I’ve been back in Japan for a couple of weeks, supporting our new Tohoku Futures Network. It’s been nearly three months since my last report. Time spent resting, thinking, and working to see next steps. This year some of what I need to do is sensing some of the underlying patterns, trends and guideposts which can guide our work on transformative change. I’ve recently done a bit of deeper writing which is available here: http://bit.ly/Transform_JP. It’s the start of the theory/meaning making side of a book I hope to write this year.
As has been the case on each of my trips, things continue to change. In many parts of the region I hear people talking about how the creative space available post 3.11 is closing down. People are caught up more in their egos, their fears and their personalities. The disasters opened a crack in the old system. There’s been constant pressure to close the crack and to get back to the old normal — even if things weren’t working so well. This sense of return to the old normal is much less present in Fukushima, where there’s not really any old normal to return to in the radiated parts of the province — but even there some of the cooperative attitudes are diminishing.
At one recent FutureSession on “natural energy” in Fukushima I my attention was drawn to several things:
- The clear determination of those present to make a new future in Fukushima.
- The detailed work, by many, on alternative energy sources — everything from solar-supported auqaponic and hydroponic growing systems for food to careful analysis of where wind and solar would work best.
- A sense of “stuckness” in terms of moving ahead with these different ideas, in part because they are not visible to many people.
Here’s what’s going on in Fukushima and across the region. Funds which were available for the “emergency phase” are almost gone. The clear focus and purposefulness of what needs to happen next that was present in the emergency phase is gone. The NPOs and others supporting communities during the emergency phase are cutting back — in part because they don’t have funding and in part because they are not sure what to do. Meanwhile, things are stabilized, but the “new now” has not come into form. Many, many small scale initiatives and projects and small businesses have been launched. The government is busy creating City Plans and other plans to which most people feel no connection. Climate of cooperation is decreasing.
Last weekend I led a FutureSession with 20 or so people in their 20s and 30s who have been working in the region. Initially they came as “right arm” fellows from ETIC. They completed their internships of 3-12 months, and then have stayed on in the region. They have a deep commitment to service in Tohoku. The question we moved to very quickly in the weekend is “how do we do our work now?” We listened, we talked, we spent time in silence and we worked with play doh to help find answers. They are amazing, committed people.
Part of what is needed is personal practice — learning to be in what I now think of as the dance of intention and surrender: having deep and clear intention and surrendering time and time again to how this will manifest in the world. Holding the intention while surrendering certainty about the path forward. At one point during the weekend, after a Skype with my spouse Susan Virnig, I followed Susan’s suggestion and got the six women present together in a group. Later my interpreter told me one of the interesting things they talked about was that they were hearing men frequently say we need to get a woman on this team. This is just astonishing in Japan where there are still pretty strong gender boundaries.
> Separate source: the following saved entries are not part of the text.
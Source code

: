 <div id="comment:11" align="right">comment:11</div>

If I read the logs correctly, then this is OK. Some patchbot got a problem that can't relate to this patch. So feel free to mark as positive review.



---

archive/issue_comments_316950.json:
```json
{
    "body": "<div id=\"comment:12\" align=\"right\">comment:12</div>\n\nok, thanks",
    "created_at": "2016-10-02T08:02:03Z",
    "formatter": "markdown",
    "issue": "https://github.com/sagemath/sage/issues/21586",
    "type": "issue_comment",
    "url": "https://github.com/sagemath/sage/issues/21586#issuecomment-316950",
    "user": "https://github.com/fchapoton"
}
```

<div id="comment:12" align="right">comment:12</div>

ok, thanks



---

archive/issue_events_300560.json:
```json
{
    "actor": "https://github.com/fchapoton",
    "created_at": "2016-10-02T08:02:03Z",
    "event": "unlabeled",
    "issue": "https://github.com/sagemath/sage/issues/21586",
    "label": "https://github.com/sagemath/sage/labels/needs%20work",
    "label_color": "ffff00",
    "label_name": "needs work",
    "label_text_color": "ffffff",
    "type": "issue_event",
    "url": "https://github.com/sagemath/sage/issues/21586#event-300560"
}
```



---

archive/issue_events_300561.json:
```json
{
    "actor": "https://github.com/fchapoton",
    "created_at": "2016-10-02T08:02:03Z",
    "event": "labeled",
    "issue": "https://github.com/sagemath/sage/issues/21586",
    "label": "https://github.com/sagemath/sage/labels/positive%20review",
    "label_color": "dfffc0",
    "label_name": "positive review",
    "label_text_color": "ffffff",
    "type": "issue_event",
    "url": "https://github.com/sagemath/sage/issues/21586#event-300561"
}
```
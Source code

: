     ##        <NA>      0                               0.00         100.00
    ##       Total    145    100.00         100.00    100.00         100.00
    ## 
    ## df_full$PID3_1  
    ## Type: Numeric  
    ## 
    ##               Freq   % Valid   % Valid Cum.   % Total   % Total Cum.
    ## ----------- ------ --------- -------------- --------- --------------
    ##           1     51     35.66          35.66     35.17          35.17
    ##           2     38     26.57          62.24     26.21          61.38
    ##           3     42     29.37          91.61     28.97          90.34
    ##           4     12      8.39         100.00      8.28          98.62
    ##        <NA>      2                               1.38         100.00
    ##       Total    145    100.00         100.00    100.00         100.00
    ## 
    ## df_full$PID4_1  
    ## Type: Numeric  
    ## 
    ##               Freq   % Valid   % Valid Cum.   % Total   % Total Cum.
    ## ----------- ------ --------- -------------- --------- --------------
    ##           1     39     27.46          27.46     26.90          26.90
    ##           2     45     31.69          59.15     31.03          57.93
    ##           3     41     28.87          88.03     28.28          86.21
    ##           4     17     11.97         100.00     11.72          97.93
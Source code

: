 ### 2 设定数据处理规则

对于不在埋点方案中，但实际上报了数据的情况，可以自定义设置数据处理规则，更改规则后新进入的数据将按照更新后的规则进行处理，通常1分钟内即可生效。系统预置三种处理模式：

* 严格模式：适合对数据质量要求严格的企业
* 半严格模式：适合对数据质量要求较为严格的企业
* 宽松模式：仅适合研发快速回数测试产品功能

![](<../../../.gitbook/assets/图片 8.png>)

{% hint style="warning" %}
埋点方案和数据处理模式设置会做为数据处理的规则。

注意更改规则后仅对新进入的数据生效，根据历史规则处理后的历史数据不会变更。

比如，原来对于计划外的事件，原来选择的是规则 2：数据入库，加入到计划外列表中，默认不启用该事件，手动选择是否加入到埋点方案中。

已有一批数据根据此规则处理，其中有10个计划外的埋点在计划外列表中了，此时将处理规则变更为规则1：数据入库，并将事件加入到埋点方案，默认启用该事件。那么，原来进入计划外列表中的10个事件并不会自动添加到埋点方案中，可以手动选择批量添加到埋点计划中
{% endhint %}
I think it speaks to men seeing the capacities women bring to be with the work in a more relational way.
Another part is learning how to work collectively with a view of how change can happen. I’m hesitant to call this a theory of change because that always sounds so pretentious. At least in my case, I can claim to have some ideas about how change happens, but not much more. I’ve had so much chance over the last three years to work with so many different people here in so many contexts and have had the chance to bring the ideas about change that we developed in the first decade of this century at The Berkana Institute. Part of what I am called to do this year is to combine the stories I have been writing in this Resilient Japan blog with some more theoretical framing like I started with http://bit.ly/Transform_JP.
The next thing I am focusing on this year is how to bring in new knowledge and perspective in ways that support rather than overwhelm people in local communities. FutureCenters seem to be an ideal place for mixing outside and inside knowledge. We’re working on three ideas:
- Last week some of us gathered to consider whether or not a Transformative Scenario Planning approach might be helpful. Those are big words. What they really mean is gathering diverse people together to think about what could be and how we would act to create it. It may be that this approach of developing New Stories might be helpful. We’re looking closely at it, studying Adam Kahane’s work together, and looking at some work beginning in May which might lead into an event in November introducing transformative scenario planning.
- Over the last handful of years there has been a growing Transition Town movement in Japan. A friend of mine, Hide Enomoto, introduced Transition Towns in Japan and speaks about them a bit on a video. Next week Hide and I are convening a small meeting of some of the leadership from Transition Towns in Japan with some people from the Tohoku Futures Network on how this learning might be shared.
- Finally, I’m working with several different business groups around the question of how businesses can form new partnerships in Tohoku.
All of these take a lot of patience. Frequently, I use a small turtle here as a talking piece. It helps me remember that we have to go slow at first in order to go fast later on.